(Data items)

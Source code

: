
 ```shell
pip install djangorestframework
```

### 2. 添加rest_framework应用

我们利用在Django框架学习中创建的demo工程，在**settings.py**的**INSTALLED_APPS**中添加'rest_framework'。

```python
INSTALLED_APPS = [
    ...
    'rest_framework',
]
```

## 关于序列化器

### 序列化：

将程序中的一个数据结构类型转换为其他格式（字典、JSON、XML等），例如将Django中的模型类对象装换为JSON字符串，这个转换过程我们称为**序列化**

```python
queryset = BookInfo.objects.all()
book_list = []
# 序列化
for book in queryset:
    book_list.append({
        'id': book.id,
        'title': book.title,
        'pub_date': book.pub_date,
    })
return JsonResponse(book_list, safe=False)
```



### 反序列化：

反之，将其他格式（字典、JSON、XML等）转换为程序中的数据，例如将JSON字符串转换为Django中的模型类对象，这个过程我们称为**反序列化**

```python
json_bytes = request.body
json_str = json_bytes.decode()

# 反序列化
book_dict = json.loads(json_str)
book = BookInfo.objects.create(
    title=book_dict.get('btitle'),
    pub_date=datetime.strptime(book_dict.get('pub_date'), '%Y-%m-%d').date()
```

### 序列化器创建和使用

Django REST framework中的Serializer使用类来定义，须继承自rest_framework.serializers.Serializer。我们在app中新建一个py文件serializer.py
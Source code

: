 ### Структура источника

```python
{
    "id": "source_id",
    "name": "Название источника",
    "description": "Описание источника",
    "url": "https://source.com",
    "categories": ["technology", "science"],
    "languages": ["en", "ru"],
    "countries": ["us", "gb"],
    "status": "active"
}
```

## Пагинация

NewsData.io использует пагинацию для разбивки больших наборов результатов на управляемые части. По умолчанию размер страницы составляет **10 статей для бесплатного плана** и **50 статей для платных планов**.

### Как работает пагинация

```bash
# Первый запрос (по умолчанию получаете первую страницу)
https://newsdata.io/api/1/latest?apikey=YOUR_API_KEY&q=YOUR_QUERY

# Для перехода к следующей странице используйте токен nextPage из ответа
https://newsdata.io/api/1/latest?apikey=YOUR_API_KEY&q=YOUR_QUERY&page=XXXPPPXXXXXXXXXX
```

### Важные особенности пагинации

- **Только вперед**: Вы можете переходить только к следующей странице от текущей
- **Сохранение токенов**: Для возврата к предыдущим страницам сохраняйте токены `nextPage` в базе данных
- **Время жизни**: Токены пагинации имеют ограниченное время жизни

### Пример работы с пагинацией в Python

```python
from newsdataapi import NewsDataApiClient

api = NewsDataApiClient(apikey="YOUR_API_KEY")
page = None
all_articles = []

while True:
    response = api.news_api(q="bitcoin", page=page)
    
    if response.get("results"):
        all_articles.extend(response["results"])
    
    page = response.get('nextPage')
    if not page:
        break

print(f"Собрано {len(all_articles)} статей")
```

> Task to carry out
Whenever the string "BookInfo" turns up in a line above, copy that line out.

> Task solution
queryset = BookInfo.objects.all()
book = BookInfo.objects.create(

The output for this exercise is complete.